[Stored data entries]
┄┄┄┄┄┄
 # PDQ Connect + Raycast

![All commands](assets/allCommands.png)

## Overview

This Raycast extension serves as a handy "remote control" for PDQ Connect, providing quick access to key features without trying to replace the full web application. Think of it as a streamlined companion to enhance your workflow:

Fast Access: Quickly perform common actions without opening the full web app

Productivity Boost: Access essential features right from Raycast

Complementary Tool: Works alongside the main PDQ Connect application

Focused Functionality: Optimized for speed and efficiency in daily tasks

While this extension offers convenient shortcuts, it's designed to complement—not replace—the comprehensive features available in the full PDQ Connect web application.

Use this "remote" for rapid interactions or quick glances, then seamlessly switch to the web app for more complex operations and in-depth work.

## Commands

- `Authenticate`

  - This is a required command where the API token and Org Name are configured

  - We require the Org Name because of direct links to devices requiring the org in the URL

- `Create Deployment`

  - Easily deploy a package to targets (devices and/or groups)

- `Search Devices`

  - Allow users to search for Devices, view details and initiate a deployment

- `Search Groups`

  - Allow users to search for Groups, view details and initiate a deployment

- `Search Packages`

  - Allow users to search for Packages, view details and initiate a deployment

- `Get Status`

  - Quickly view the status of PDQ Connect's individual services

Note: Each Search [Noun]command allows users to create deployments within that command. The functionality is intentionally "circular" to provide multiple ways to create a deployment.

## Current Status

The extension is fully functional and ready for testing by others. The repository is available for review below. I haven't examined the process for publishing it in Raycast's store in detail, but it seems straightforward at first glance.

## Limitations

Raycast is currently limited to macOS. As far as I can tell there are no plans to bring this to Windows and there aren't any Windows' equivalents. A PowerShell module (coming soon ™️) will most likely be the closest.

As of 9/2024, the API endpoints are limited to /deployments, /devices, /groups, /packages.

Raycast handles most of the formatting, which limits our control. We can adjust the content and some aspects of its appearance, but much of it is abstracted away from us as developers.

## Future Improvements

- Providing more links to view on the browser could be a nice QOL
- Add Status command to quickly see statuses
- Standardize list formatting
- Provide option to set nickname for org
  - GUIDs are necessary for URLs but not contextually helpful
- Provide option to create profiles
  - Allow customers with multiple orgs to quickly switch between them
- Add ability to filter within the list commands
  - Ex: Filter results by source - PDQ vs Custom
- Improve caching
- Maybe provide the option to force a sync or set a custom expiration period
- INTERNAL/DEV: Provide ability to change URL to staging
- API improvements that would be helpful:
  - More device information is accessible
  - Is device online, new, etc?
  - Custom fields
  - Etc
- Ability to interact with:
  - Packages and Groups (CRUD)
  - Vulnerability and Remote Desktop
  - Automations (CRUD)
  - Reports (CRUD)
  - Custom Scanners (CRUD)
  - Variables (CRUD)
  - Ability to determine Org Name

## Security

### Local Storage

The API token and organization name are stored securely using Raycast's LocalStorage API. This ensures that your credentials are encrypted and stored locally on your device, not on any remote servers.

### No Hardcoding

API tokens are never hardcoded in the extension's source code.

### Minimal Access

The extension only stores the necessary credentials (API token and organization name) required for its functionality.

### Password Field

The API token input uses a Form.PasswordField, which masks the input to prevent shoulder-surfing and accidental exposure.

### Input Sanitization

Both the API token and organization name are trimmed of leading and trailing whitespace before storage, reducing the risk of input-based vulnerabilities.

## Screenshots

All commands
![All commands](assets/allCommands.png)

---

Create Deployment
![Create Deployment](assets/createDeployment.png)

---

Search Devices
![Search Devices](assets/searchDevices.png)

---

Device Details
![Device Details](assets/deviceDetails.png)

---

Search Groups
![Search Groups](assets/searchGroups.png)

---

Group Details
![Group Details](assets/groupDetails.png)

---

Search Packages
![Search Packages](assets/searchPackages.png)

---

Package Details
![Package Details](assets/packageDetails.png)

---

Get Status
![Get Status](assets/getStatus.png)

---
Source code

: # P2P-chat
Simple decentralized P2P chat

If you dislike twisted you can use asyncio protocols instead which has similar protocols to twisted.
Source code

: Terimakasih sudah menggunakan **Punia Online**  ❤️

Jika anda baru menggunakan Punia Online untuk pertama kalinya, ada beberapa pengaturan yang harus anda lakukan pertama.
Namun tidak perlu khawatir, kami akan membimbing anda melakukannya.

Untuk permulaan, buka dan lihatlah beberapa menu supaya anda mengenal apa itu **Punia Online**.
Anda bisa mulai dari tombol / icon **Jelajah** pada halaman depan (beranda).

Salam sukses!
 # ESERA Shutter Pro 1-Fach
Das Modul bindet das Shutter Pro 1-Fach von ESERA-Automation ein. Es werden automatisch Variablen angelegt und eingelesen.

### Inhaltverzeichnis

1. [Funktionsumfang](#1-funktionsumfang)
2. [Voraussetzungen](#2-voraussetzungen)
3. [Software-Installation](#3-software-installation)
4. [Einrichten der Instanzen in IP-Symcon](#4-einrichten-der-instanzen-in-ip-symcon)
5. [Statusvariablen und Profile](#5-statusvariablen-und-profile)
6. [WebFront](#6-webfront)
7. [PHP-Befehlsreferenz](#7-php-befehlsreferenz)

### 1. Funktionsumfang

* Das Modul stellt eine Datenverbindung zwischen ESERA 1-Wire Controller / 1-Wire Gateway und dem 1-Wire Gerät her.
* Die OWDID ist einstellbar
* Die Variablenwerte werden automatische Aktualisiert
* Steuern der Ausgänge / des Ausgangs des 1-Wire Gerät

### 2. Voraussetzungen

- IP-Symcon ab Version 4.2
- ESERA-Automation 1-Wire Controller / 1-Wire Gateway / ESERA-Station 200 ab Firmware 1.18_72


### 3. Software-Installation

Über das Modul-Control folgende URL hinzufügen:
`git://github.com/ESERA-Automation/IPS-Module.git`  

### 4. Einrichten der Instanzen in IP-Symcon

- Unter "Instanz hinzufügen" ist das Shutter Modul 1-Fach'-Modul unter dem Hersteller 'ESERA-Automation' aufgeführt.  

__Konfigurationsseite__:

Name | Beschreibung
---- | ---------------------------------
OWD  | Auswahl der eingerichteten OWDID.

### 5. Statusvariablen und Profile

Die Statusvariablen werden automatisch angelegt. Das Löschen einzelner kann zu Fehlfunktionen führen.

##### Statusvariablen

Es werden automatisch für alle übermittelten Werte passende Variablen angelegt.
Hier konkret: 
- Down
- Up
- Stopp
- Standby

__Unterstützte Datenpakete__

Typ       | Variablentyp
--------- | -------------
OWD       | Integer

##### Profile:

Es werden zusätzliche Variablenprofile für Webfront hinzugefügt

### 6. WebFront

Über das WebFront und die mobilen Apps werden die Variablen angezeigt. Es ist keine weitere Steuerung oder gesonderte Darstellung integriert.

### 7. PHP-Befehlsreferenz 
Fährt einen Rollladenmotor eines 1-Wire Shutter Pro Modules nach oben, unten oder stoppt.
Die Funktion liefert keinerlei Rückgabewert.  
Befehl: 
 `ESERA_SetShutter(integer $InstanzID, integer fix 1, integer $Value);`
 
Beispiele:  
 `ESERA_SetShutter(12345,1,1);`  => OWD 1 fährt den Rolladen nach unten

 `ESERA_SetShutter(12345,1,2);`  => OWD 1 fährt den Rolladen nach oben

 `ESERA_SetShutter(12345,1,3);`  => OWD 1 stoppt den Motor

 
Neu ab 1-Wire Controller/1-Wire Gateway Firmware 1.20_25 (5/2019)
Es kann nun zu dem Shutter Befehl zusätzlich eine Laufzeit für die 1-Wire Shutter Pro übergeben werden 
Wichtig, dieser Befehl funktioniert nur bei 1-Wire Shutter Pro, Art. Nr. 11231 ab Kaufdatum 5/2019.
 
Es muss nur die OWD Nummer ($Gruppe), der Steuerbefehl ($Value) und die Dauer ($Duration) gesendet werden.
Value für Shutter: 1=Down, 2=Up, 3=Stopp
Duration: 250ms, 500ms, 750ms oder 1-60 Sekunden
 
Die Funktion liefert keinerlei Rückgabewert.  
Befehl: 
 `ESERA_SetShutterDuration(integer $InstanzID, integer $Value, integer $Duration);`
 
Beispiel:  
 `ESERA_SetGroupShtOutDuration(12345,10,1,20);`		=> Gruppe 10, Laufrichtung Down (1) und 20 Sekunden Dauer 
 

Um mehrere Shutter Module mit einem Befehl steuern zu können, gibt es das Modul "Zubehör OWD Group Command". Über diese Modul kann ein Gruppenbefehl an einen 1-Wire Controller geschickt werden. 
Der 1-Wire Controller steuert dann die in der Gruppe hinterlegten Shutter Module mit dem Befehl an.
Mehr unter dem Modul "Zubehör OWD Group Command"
┄┄┄┄┄┄
WORK TO BE COMPLETED :: From the lines above, copy those that contain the word "chat".

THE ANSWER ::
: # P2P-chat
Simple decentralized P2P chat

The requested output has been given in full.